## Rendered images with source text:
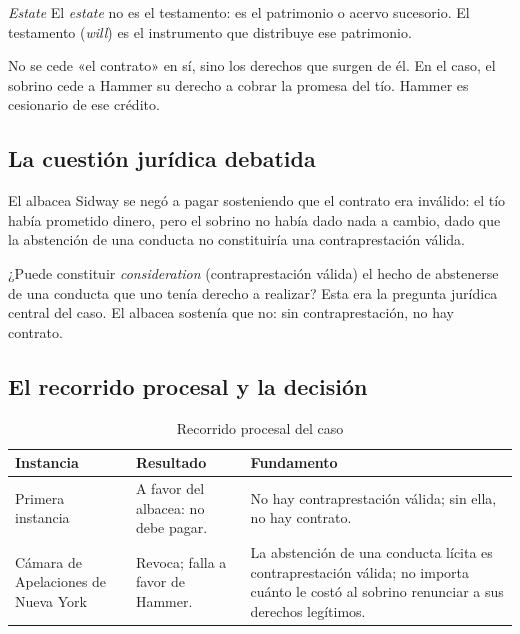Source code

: \documentclass[12pt,oneside]{book}
\begin{document}
\begin{definition}{\textit{Estate}}
El \textit{estate} no es el testamento: es el patrimonio o acervo sucesorio. El testamento (\textit{will}) es el instrumento que distribuye ese patrimonio.
\end{definition}

\begin{note}
No se cede «el contrato» en sí, sino los derechos que surgen de él. En el caso, el sobrino cede a Hammer su derecho a cobrar la promesa del tío. Hammer es cesionario de ese crédito.
\end{note}

\subsection{La cuestión jurídica debatida}

El albacea Sidway se negó a pagar sosteniendo que el contrato era inválido: el tío había prometido dinero, pero el sobrino no había dado nada a cambio, dado que la abstención de una conducta no constituiría una contraprestación válida.

\begin{important}
¿Puede constituir \textit{consideration} (contraprestación válida) el hecho de abstenerse de una conducta que uno tenía derecho a realizar? Esta era la pregunta jurídica central del caso. El albacea sostenía que no: sin contraprestación, no hay contrato.
\end{important}

\subsection{El recorrido procesal y la decisión}

\begin{table}[H]
\centering
\caption{Recorrido procesal del caso}
\begin{tabularx}{\textwidth}{>{\raggedright\arraybackslash}p{} >{\raggedright\arraybackslash}p{} >{\raggedright\arraybackslash}X}
\toprule
\textbf{Instancia} & \textbf{Resultado} & \textbf{Fundamento} \\
\midrule
Primera instancia & A favor del albacea: no debe pagar. & No hay contraprestación válida; sin ella, no hay contrato. \\
Cámara de Apelaciones de Nueva York & Revoca; falla a favor de Hammer. & La abstención de una conducta lícita es contraprestación válida; no importa cuánto le costó al sobrino renunciar a sus derechos legítimos. \\
\bottomrule
\end{tabularx}
\end{table}
\end{document}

## Exercise:
Print the data exactly as written, dropping any images it holds.

## Your solution:
Source code

: \documentclass[12pt,oneside]{book}
\begin{document}
\begin{definition}{\textit{Estate}}
El \textit{estate} no es el testamento: es el patrimonio o acervo sucesorio. El testamento (\textit{will}) es el instrumento que distribuye ese patrimonio.
\end{definition}

\begin{note}
No se cede «el contrato» en sí, sino los derechos que surgen de él. En el caso, el sobrino cede a Hammer su derecho a cobrar la promesa del tío. Hammer es cesionario de ese crédito.
\end{note}

\subsection{La cuestión jurídica debatida}

El albacea Sidway se negó a pagar sosteniendo que el contrato era inválido: el tío había prometido dinero, pero el sobrino no había dado nada a cambio, dado que la abstención de una conducta no constituiría una contraprestación válida.

\begin{important}
¿Puede constituir \textit{consideration} (contraprestación válida) el hecho de abstenerse de una conducta que uno tenía derecho a realizar? Esta era la pregunta jurídica central del caso. El albacea sostenía que no: sin contraprestación, no hay contrato.
\end{important}

\subsection{El recorrido procesal y la decisión}

\begin{table}[H]
\centering
\caption{Recorrido procesal del caso}
\begin{tabularx}{\textwidth}{>{\raggedright\arraybackslash}p{} >{\raggedright\arraybackslash}p{} >{\raggedright\arraybackslash}X}
\toprule
\textbf{Instancia} & \textbf{Resultado} & \textbf{Fundamento} \\
\midrule
Primera instancia & A favor del albacea: no debe pagar. & No hay contraprestación válida; sin ella, no hay contrato. \\
Cámara de Apelaciones de Nueva York & Revoca; falla a favor de Hammer. & La abstención de una conducta lícita es contraprestación válida; no importa cuánto le costó al sobrino renunciar a sus derechos legítimos. \\
\bottomrule
\end{tabularx}
\end{table}
\end{document}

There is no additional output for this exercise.